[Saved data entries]
• • • •
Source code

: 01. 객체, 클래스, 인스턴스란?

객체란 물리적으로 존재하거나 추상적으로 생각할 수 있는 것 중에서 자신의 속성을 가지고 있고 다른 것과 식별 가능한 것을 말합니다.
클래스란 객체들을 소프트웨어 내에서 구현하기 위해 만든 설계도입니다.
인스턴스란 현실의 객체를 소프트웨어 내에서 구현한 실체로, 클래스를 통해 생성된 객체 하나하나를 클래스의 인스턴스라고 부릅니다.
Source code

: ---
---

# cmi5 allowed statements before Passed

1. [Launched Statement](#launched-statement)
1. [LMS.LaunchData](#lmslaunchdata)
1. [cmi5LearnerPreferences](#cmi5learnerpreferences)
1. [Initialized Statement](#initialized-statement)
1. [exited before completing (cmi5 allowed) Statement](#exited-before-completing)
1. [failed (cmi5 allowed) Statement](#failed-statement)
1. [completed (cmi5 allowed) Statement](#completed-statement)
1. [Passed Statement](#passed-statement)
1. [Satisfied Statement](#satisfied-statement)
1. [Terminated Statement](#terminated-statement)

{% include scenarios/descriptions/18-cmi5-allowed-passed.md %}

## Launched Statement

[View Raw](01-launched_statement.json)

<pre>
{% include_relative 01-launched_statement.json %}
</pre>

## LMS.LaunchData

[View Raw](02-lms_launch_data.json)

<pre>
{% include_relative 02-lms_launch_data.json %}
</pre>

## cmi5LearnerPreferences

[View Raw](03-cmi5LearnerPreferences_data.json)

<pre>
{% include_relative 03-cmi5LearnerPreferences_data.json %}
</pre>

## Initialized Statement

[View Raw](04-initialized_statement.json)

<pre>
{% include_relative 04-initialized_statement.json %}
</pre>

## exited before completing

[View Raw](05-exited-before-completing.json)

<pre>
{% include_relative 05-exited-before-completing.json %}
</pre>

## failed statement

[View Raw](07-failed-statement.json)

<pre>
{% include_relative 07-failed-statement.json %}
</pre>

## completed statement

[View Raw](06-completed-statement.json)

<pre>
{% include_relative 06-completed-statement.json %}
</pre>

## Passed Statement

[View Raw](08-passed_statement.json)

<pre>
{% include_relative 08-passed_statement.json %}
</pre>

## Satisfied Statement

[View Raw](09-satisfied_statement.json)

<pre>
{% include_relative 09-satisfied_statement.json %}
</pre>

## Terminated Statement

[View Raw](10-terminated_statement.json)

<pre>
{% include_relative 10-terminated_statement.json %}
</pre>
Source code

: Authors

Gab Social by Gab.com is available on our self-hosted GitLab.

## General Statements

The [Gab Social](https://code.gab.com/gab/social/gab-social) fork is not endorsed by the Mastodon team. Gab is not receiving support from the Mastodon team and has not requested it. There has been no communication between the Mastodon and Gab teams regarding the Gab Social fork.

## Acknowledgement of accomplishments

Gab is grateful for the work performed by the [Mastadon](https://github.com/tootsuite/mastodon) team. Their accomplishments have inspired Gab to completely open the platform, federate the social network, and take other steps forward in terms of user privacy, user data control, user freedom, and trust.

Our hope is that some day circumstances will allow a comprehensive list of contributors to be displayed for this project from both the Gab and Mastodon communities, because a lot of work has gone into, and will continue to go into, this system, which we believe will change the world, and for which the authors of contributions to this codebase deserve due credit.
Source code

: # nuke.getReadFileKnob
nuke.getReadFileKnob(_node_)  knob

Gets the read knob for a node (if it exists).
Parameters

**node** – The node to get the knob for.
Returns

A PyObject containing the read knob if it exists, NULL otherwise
• • • •
### TASK TO CARRY OUT
Go over the records above line by line and count those holding the word "exists". Reply only with the number.

### ANSWER SECTION
2